Homossexual, foi brutalmente assassinado em novembro de 1975. O processo judicial concluiu que foi morto por um garoto de programa, porém essa versão é contestada até hoje. Pasolini morreu um dia depois de voltar de Estocolmo, onde havia se reunido com Ingmar Bergman e outros representantes da vanguarda cinematográfica sueca, e de ter dado uma entrevista à revista L'Espresso com declarações polêmicas sobre tema favorito: "Considero o consumismo como uma forma de fascismo pior que a versão clássica".
Sobre o Grupo XIX de Teatro
O grupo XIX de teatro tem um trabalho contínuo de 14 anos, com pesquisa temática voltada para a história brasileira, uma pesquisa estética de exploração de prédios históricos como espaços cênicos e uma investigação sobre a participação ativa do público.

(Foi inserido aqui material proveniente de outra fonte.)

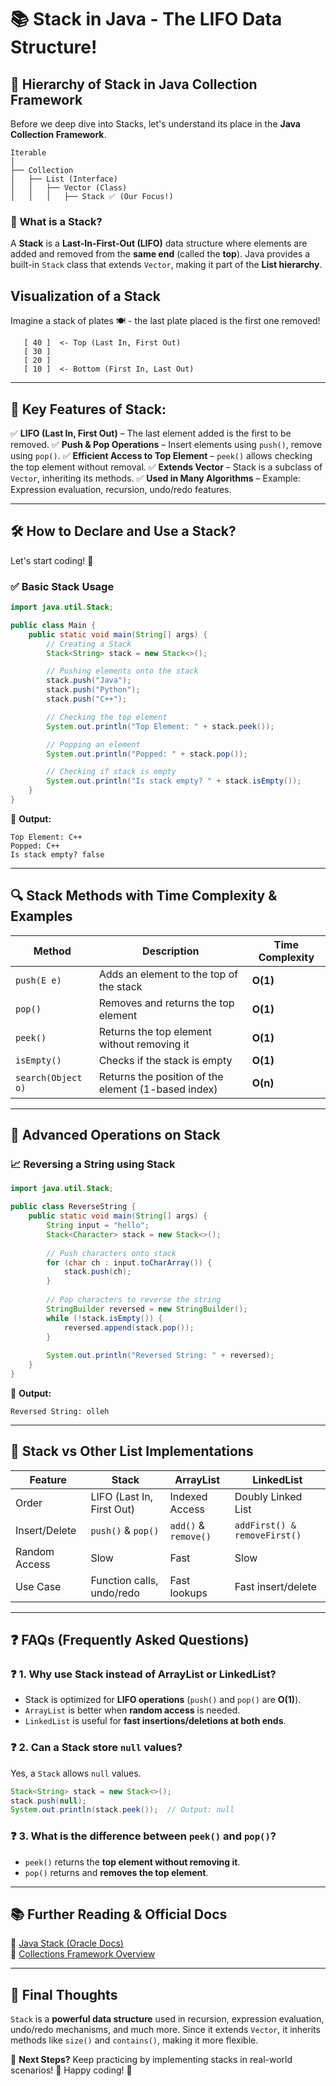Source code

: # 📚 **Stack in Java - The LIFO Data Structure!**

## 🔹 **Hierarchy of Stack in Java Collection Framework**
Before we deep dive into Stacks, let's understand its place in the **Java Collection Framework**.

```
Iterable  
│  
├── Collection  
│   ├── List (Interface)  
│   │   ├── Vector (Class)  
│   │   │   ├── Stack ✅ (Our Focus!)  
```

### 🤔 **What is a Stack?**  
A **Stack** is a **Last-In-First-Out (LIFO)** data structure where elements are added and removed from the **same end** (called the **top**). Java provides a built-in `Stack` class that extends `Vector`, making it part of the **List hierarchy**.

## **Visualization of a Stack**  

Imagine a stack of plates 🍽️ - the last plate placed is the first one removed!

```
   [ 40 ]  <- Top (Last In, First Out)
   [ 30 ]
   [ 20 ]
   [ 10 ]  <- Bottom (First In, Last Out)
```

---

## 📌 **Key Features of Stack:**
✅ **LIFO (Last In, First Out)** – The last element added is the first to be removed.
✅ **Push & Pop Operations** – Insert elements using `push()`, remove using `pop()`.
✅ **Efficient Access to Top Element** – `peek()` allows checking the top element without removal.
✅ **Extends Vector** – Stack is a subclass of `Vector`, inheriting its methods.
✅ **Used in Many Algorithms** – Example: Expression evaluation, recursion, undo/redo features.

---

## 🛠 **How to Declare and Use a Stack?**  
Let's start coding! 🚀  

### ✅ **Basic Stack Usage**
```java
import java.util.Stack;

public class Main {
    public static void main(String[] args) {
        // Creating a Stack
        Stack<String> stack = new Stack<>();

        // Pushing elements onto the stack
        stack.push("Java");
        stack.push("Python");
        stack.push("C++");

        // Checking the top element
        System.out.println("Top Element: " + stack.peek());

        // Popping an element
        System.out.println("Popped: " + stack.pop());

        // Checking if stack is empty
        System.out.println("Is stack empty? " + stack.isEmpty());
    }
}
```

📌 **Output:**  
```
Top Element: C++
Popped: C++
Is stack empty? false
```

---

## 🔍 **Stack Methods with Time Complexity & Examples**  

| Method | Description | Time Complexity |
|--------|------------|----------------|
| `push(E e)` | Adds an element to the top of the stack | **O(1)** |
| `pop()` | Removes and returns the top element | **O(1)** |
| `peek()` | Returns the top element without removing it | **O(1)** |
| `isEmpty()` | Checks if the stack is empty | **O(1)** |
| `search(Object o)` | Returns the position of the element (1-based index) | **O(n)** |

---

## 🔎 **Advanced Operations on Stack**

### 📈 **Reversing a String using Stack**
```java
import java.util.Stack;

public class ReverseString {
    public static void main(String[] args) {
        String input = "hello";
        Stack<Character> stack = new Stack<>();
        
        // Push characters onto stack
        for (char ch : input.toCharArray()) {
            stack.push(ch);
        }
        
        // Pop characters to reverse the string
        StringBuilder reversed = new StringBuilder();
        while (!stack.isEmpty()) {
            reversed.append(stack.pop());
        }
        
        System.out.println("Reversed String: " + reversed);
    }
}
```

📌 **Output:**  
```
Reversed String: olleh
```

---

## 🚀 **Stack vs Other List Implementations**
| Feature | Stack | ArrayList | LinkedList |
|---------|-------|-----------|------------|
| Order | LIFO (Last In, First Out) | Indexed Access | Doubly Linked List |
| Insert/Delete | `push()` & `pop()` | `add()` & `remove()` | `addFirst() & removeFirst()` |
| Random Access | Slow | Fast | Slow |
| Use Case | Function calls, undo/redo | Fast lookups | Fast insert/delete |

---

## ❓ **FAQs (Frequently Asked Questions)**  

### ❓ 1. **Why use Stack instead of ArrayList or LinkedList?**
- Stack is optimized for **LIFO operations** (`push()` and `pop()` are **O(1)**).
- `ArrayList` is better when **random access** is needed.
- `LinkedList` is useful for **fast insertions/deletions at both ends**.

### ❓ 2. **Can a Stack store `null` values?**
Yes, a `Stack` allows `null` values.
```java
Stack<String> stack = new Stack<>();
stack.push(null);
System.out.println(stack.peek());  // Output: null
```

### ❓ 3. **What is the difference between `peek()` and `pop()`?**
- `peek()` returns the **top element without removing it**.
- `pop()` returns and **removes the top element**.

---

## 📚 **Further Reading & Official Docs**  
🔗 [Java Stack (Oracle Docs)](https://docs.oracle.com/javase/8/docs/api/java/util/Stack.html)  
🔗 [Collections Framework Overview](https://docs.oracle.com/javase/tutorial/collections/intro/index.html)  

---

## 🌟 **Final Thoughts**  
`Stack` is a **powerful data structure** used in recursion, expression evaluation, undo/redo mechanisms, and much more. Since it extends `Vector`, it inherits methods like `size()` and `contains()`, making it more flexible.

🔄 **Next Steps?** Keep practicing by implementing stacks in real-world scenarios! 🚀 Happy coding! 🎯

O grupo montou 6 espetáculos com dramaturgia inédita – todos em repertório até hoje - Hysteria, Hygiene, Arrufos, Marcha para Zenturo (em parceria com o Grupo Espanca), Nada aconteceu, Tudo Acontece, Tudo Está Acontecendo, Estrada do Sul (em parceria com o Teatro dell’argine, da Itália) e o mais recente trabalho é o primeiro espetáculo dedicado ao público infantil, Hoje o escuro vai atrasar para que possamos conversar.
Desde 2004, o grupo realiza residência artística, na tombada Vila Operária Maria Zélia, no Belém, em São Paulo. Em 2005 o grupo foi indicado ao Prêmio Shell de Teatro na categoria especial pela intervenção artística na Vila Maria Zélia. Ao longo de sua trajetória o grupo acumula entre prêmios e indicações mais de 15 menções nos principais prêmios do país: Shell, APCA, Cooperativa Paulista de Teatro, Bravo!, Qualidade Brasil entre outros.
O grupo também tem uma relevante trajetória internacional, realizando as suas peças não só na língua portuguesa como também em francês, inglês e italiano. O grupo já percorreu no exterior 21 cidades em 5 países (Europa: Portugal,
Inglaterra, Itália e França; África: Cabo Verde e México: Cidade do México). No primeiro semestre de 2005, o grupo cumpriu uma temporada de dois meses de Hysteria por 8 cidades francesas por ocasião do “L’année du Brésil en France”. Em junho de 2008 a peça cumpriu temporada no renomado Barbican Center de Londres na Inglaterra e, em 2009 o grupo foi convidado pelo Contact de Manchester para dirigir o espetáculo de formatura da instituição.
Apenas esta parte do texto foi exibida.